==== DATA EXTRACTS

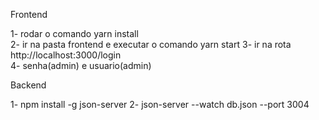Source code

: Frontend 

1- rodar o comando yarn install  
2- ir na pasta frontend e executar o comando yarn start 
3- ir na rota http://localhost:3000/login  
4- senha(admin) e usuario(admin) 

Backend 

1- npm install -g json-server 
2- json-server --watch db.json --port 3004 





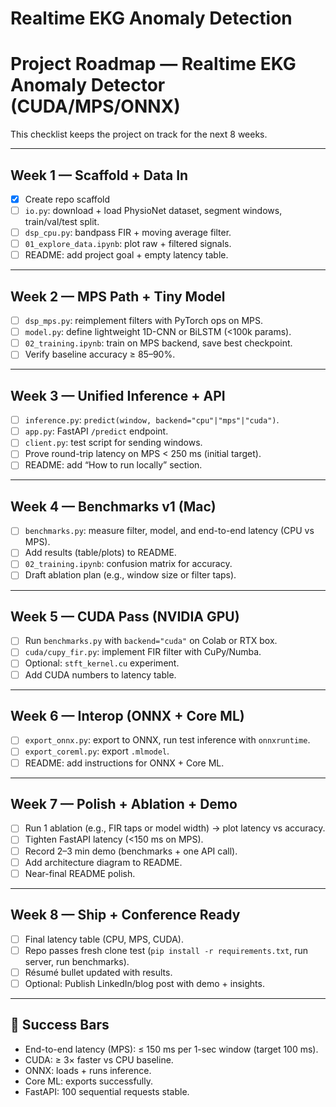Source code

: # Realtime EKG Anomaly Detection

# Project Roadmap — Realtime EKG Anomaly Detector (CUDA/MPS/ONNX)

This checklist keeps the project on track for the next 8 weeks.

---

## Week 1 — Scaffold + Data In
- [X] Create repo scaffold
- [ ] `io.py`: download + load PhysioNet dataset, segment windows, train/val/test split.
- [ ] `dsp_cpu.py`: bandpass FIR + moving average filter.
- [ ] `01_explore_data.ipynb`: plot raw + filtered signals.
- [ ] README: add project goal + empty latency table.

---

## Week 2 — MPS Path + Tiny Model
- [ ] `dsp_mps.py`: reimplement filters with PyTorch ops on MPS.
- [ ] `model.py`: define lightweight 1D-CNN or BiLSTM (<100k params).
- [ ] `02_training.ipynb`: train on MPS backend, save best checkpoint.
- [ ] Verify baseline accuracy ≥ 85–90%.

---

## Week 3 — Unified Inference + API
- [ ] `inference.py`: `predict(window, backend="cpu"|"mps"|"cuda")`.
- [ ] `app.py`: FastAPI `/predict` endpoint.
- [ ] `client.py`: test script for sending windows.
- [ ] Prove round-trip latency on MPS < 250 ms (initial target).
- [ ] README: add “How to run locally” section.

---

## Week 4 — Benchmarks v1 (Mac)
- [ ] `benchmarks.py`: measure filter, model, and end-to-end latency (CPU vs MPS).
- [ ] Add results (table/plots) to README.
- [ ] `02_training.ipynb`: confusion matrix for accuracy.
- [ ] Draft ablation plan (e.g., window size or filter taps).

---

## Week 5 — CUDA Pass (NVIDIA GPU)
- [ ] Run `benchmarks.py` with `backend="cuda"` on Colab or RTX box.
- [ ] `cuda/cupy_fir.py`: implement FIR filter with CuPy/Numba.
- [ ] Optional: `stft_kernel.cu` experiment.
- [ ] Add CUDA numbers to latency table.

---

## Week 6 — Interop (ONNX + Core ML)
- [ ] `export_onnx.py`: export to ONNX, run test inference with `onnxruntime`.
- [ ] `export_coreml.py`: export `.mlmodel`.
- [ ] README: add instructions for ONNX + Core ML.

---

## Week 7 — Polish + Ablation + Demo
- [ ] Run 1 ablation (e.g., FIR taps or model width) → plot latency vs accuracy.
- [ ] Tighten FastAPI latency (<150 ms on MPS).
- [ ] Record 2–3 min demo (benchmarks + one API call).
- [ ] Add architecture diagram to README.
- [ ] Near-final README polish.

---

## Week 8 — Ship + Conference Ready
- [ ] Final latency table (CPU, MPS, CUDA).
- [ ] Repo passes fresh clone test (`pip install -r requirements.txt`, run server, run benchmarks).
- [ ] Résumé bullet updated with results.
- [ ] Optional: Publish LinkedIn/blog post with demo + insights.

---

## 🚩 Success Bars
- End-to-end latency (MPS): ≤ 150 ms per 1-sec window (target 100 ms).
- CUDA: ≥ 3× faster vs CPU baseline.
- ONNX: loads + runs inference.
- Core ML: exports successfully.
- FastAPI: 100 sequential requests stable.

========
==== DATA EXTRACTS

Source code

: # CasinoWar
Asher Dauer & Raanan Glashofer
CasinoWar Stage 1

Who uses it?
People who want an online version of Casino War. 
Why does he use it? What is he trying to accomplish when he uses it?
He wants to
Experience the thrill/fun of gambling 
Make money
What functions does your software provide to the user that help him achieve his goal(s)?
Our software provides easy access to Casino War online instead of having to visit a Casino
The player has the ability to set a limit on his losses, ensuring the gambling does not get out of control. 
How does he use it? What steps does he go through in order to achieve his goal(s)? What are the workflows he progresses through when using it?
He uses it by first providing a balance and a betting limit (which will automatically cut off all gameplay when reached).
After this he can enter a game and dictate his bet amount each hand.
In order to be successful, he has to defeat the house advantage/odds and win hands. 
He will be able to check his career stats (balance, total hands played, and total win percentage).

========

### EXERCISE INSTRUCTIONS
A verbatim transcription is needed of the lines above, starting at the line with "for sending windows." and ending at the line with "## Week 6 — Interop (ONNX + Core ML)", both included, and of nothing else.

### RESPONSE TO THE EXERCISE
- [ ] `client.py`: test script for sending windows.
- [ ] Prove round-trip latency on MPS < 250 ms (initial target).
- [ ] README: add “How to run locally” section.

---

## Week 4 — Benchmarks v1 (Mac)
- [ ] `benchmarks.py`: measure filter, model, and end-to-end latency (CPU vs MPS).
- [ ] Add results (table/plots) to README.
- [ ] `02_training.ipynb`: confusion matrix for accuracy.
- [ ] Draft ablation plan (e.g., window size or filter taps).

---

## Week 5 — CUDA Pass (NVIDIA GPU)
- [ ] Run `benchmarks.py` with `backend="cuda"` on Colab or RTX box.
- [ ] `cuda/cupy_fir.py`: implement FIR filter with CuPy/Numba.
- [ ] Optional: `stft_kernel.cu` experiment.
- [ ] Add CUDA numbers to latency table.

---

## Week 6 — Interop (ONNX + Core ML)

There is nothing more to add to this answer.